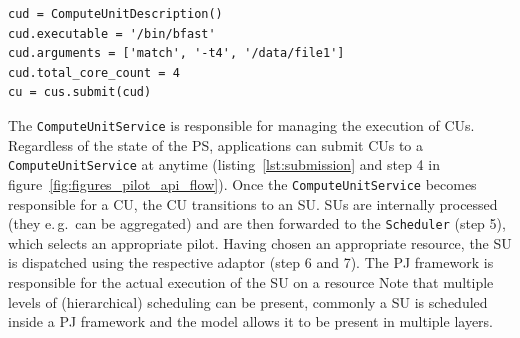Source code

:\documentclass[conference,final]{IEEEtran}
\newcommand{\cu}{CU\xspace}
\newcommand{\cus}{CUs\xspace}
\begin{document}
\noindent\begin{minipage}{0.47 \textwidth}
\begin{lstlisting}[caption={\textbf{ComputeUnit Submission:} Instantiation and 
	submission of a \texttt{ComputeUnitDescription}.}, label={lst:submission}] 
cud = ComputeUnitDescription()
cud.executable = '/bin/bfast'
cud.arguments = ['match', '-t4', '/data/file1']
cud.total_core_count = 4
cu = cus.submit(cud)
\end{lstlisting}
\end{minipage}


The \texttt{ComputeUnitService} is responsible for managing the execution of \cus.
Regardless of the state of the PS, applications can submit \cus to a
\texttt{ComputeUnitService} at anytime (listing~\ref{lst:submission} and step 4 in
figure~\ref{fig:figures_pilot_api_flow}). Once the \texttt{ComputeUnitService} becomes
responsible for a \cu, the \cu  transitions to an SU. SUs are internally processed
(they e.\,g.\ can be aggregated) and are then forwarded to the
\texttt{Scheduler} (step 5), which selects an appropriate pilot. Having chosen
an appropriate resource, the SU is dispatched using the respective adaptor (step
6 and 7). The PJ framework is responsible for the actual execution of the SU on
a resource
Note that multiple levels of (hierarchical) scheduling can be
present, commonly a SU is scheduled inside a PJ framework and the model allows
it to be present in multiple layers.



\end{document}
****************************************
Task item – Only the pictures are to be dropped; the rest of the material above must be duplicated exactly.

Problem solution –
Source code

:\documentclass[conference,final]{IEEEtran}
\newcommand{\cu}{CU\xspace}
\newcommand{\cus}{CUs\xspace}
\begin{document}
\noindent\begin{minipage}{0.47 \textwidth}
\begin{lstlisting}[caption={\textbf{ComputeUnit Submission:} Instantiation and 
	submission of a \texttt{ComputeUnitDescription}.}, label={lst:submission}] 
cud = ComputeUnitDescription()
cud.executable = '/bin/bfast'
cud.arguments = ['match', '-t4', '/data/file1']
cud.total_core_count = 4
cu = cus.submit(cud)
\end{lstlisting}
\end{minipage}


The \texttt{ComputeUnitService} is responsible for managing the execution of \cus.
Regardless of the state of the PS, applications can submit \cus to a
\texttt{ComputeUnitService} at anytime (listing~\ref{lst:submission} and step 4 in
figure~\ref{fig:figures_pilot_api_flow}). Once the \texttt{ComputeUnitService} becomes
responsible for a \cu, the \cu  transitions to an SU. SUs are internally processed
(they e.\,g.\ can be aggregated) and are then forwarded to the
\texttt{Scheduler} (step 5), which selects an appropriate pilot. Having chosen
an appropriate resource, the SU is dispatched using the respective adaptor (step
6 and 7). The PJ framework is responsible for the actual execution of the SU on
a resource
Note that multiple levels of (hierarchical) scheduling can be
present, commonly a SU is scheduled inside a PJ framework and the model allows
it to be present in multiple layers.



\end{document}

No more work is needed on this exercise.